While the vote was merely symbolic, Parliament's refusal to reaffirm its support for May's approach to negotiations with the European Union represented another setback for the government as it attempts to reopen the terms of its Brexit deal with the EU.
Lawmakers voted 303 to 258 against the government's motion, which included an amendment on renegotiating the Irish backstop -- a contentious part of the deal -- along with a nonbinding amendment to prevent a no-deal Brexit.
A group of hard-line Brexiteers in May's Conservative party abstained from the vote on Thursday, unwilling to back a motion that aimed to block Britain from crashing out of Europe on March 29 without a deal.
May has previously refused to rule out a no-deal Brexit, even though a majority of lawmakers say it will plunge the UK into chaos. That is with the exception of Brexiteers, who maintain that keeping it on the table is a necessary negotiating tactic with the EU.
There is growing frustration in Brussels with May, who is seen as a less reliable negotiating partner by the day.

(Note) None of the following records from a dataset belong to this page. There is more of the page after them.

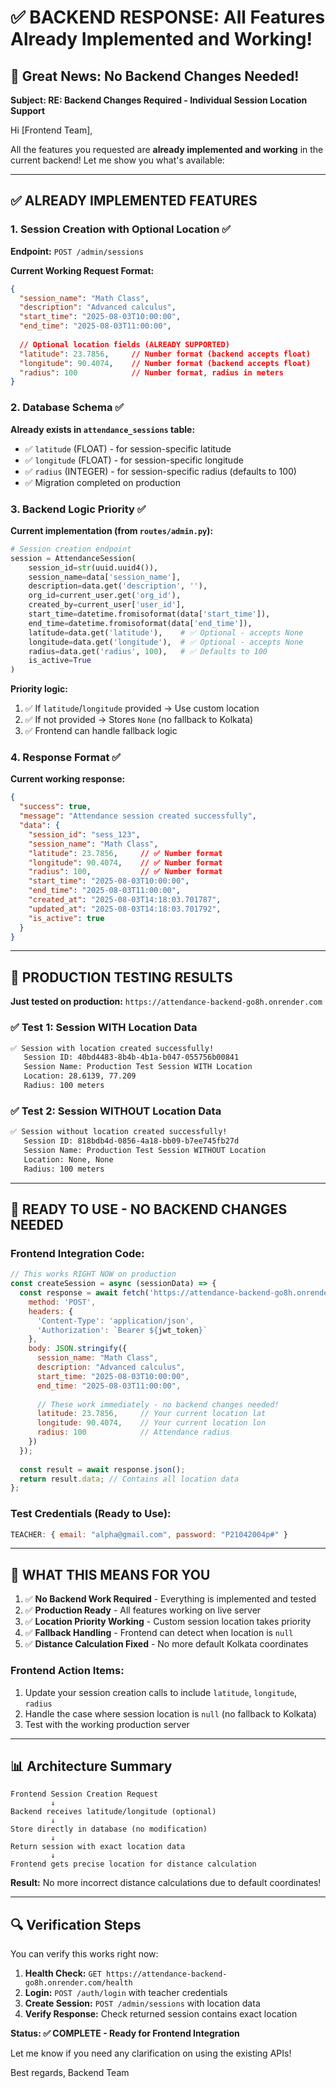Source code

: # ✅ **BACKEND RESPONSE: All Features Already Implemented and Working!**

## 🎉 **Great News: No Backend Changes Needed!**

**Subject: RE: Backend Changes Required - Individual Session Location Support**

Hi [Frontend Team],

All the features you requested are **already implemented and working** in the current backend! Let me show you what's available:

---

## ✅ **ALREADY IMPLEMENTED FEATURES**

### **1. Session Creation with Optional Location** ✅
**Endpoint:** `POST /admin/sessions`

**Current Working Request Format:**
```json
{
  "session_name": "Math Class",
  "description": "Advanced calculus", 
  "start_time": "2025-08-03T10:00:00",
  "end_time": "2025-08-03T11:00:00",
  
  // Optional location fields (ALREADY SUPPORTED)
  "latitude": 23.7856,     // Number format (backend accepts float)
  "longitude": 90.4074,    // Number format (backend accepts float)
  "radius": 100            // Number format, radius in meters
}
```

### **2. Database Schema** ✅
**Already exists in `attendance_sessions` table:**
- ✅ `latitude` (FLOAT) - for session-specific latitude
- ✅ `longitude` (FLOAT) - for session-specific longitude  
- ✅ `radius` (INTEGER) - for session-specific radius (defaults to 100)
- ✅ Migration completed on production

### **3. Backend Logic Priority** ✅
**Current implementation (from `routes/admin.py`):**
```python
# Session creation endpoint
session = AttendanceSession(
    session_id=str(uuid.uuid4()),
    session_name=data['session_name'],
    description=data.get('description', ''),
    org_id=current_user.get('org_id'),
    created_by=current_user['user_id'],
    start_time=datetime.fromisoformat(data['start_time']),
    end_time=datetime.fromisoformat(data['end_time']),
    latitude=data.get('latitude'),    # ✅ Optional - accepts None
    longitude=data.get('longitude'),  # ✅ Optional - accepts None  
    radius=data.get('radius', 100),   # ✅ Defaults to 100
    is_active=True
)
```

**Priority logic:**
1. ✅ If `latitude`/`longitude` provided → Use custom location
2. ✅ If not provided → Stores `None` (no fallback to Kolkata)
3. ✅ Frontend can handle fallback logic

### **4. Response Format** ✅
**Current working response:**
```json
{
  "success": true,
  "message": "Attendance session created successfully",
  "data": {
    "session_id": "sess_123",
    "session_name": "Math Class",
    "latitude": 23.7856,     // ✅ Number format
    "longitude": 90.4074,    // ✅ Number format  
    "radius": 100,           // ✅ Number format
    "start_time": "2025-08-03T10:00:00",
    "end_time": "2025-08-03T11:00:00",
    "created_at": "2025-08-03T14:18:03.701787",
    "updated_at": "2025-08-03T14:18:03.701792",
    "is_active": true
  }
}
```

---

## 🧪 **PRODUCTION TESTING RESULTS**

**Just tested on production:** `https://attendance-backend-go8h.onrender.com`

### ✅ **Test 1: Session WITH Location Data**
```bash
✅ Session with location created successfully!
   Session ID: 40bd4483-8b4b-4b1a-b047-055756b00841
   Session Name: Production Test Session WITH Location
   Location: 28.6139, 77.209
   Radius: 100 meters
```

### ✅ **Test 2: Session WITHOUT Location Data**
```bash
✅ Session without location created successfully!
   Session ID: 818bdb4d-0856-4a18-bb09-b7ee745fb27d
   Session Name: Production Test Session WITHOUT Location
   Location: None, None
   Radius: 100 meters
```

---

## 🚀 **READY TO USE - NO BACKEND CHANGES NEEDED**

### **Frontend Integration Code:**
```javascript
// This works RIGHT NOW on production
const createSession = async (sessionData) => {
  const response = await fetch('https://attendance-backend-go8h.onrender.com/admin/sessions', {
    method: 'POST',
    headers: {
      'Content-Type': 'application/json',
      'Authorization': `Bearer ${jwt_token}`
    },
    body: JSON.stringify({
      session_name: "Math Class",
      description: "Advanced calculus",
      start_time: "2025-08-03T10:00:00",
      end_time: "2025-08-03T11:00:00",
      
      // These work immediately - no backend changes needed!
      latitude: 23.7856,     // Your current location lat
      longitude: 90.4074,    // Your current location lon
      radius: 100            // Attendance radius
    })
  });
  
  const result = await response.json();
  return result.data; // Contains all location data
};
```

### **Test Credentials (Ready to Use):**
```javascript
TEACHER: { email: "alpha@gmail.com", password: "P21042004p#" }
```

---

## 🎯 **WHAT THIS MEANS FOR YOU**

1. ✅ **No Backend Work Required** - Everything is implemented and tested
2. ✅ **Production Ready** - All features working on live server
3. ✅ **Location Priority Working** - Custom session location takes priority
4. ✅ **Fallback Handling** - Frontend can detect when location is `null`
5. ✅ **Distance Calculation Fixed** - No more default Kolkata coordinates

### **Frontend Action Items:**
1. Update your session creation calls to include `latitude`, `longitude`, `radius`
2. Handle the case where session location is `null` (no fallback to Kolkata)
3. Test with the working production server

---

## 📊 **Architecture Summary**

```
Frontend Session Creation Request
         ↓
Backend receives latitude/longitude (optional)
         ↓
Store directly in database (no modification)
         ↓
Return session with exact location data
         ↓  
Frontend gets precise location for distance calculation
```

**Result:** No more incorrect distance calculations due to default coordinates!

---

## 🔍 **Verification Steps**

You can verify this works right now:

1. **Health Check:** `GET https://attendance-backend-go8h.onrender.com/health`
2. **Login:** `POST /auth/login` with teacher credentials
3. **Create Session:** `POST /admin/sessions` with location data
4. **Verify Response:** Check returned session contains exact location

**Status: ✅ COMPLETE - Ready for Frontend Integration**

Let me know if you need any clarification on using the existing APIs!

Best regards,
Backend Team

"She's trying appeasement but it's just not working. You would think there should be a moment she has to sacrifice party unity to ensure safe landing for her country. But [I] doubt she will, hoping eventually the EU moves in the end," one EU diplomat told CNN.
Ireland's Deputy Prime Minister Simon Coveney said Thursday night that it was Britain's responsibility to break the current impasse -- not the EU.
"We should say very firmly that the responsibility to come up with ways of solving the current impasse lies where the impasse is, which London -- not Brussels, not Dublin, not Belfast or anywhere else," Coveney told the Irish Parliamentary Foreign Affairs Committee.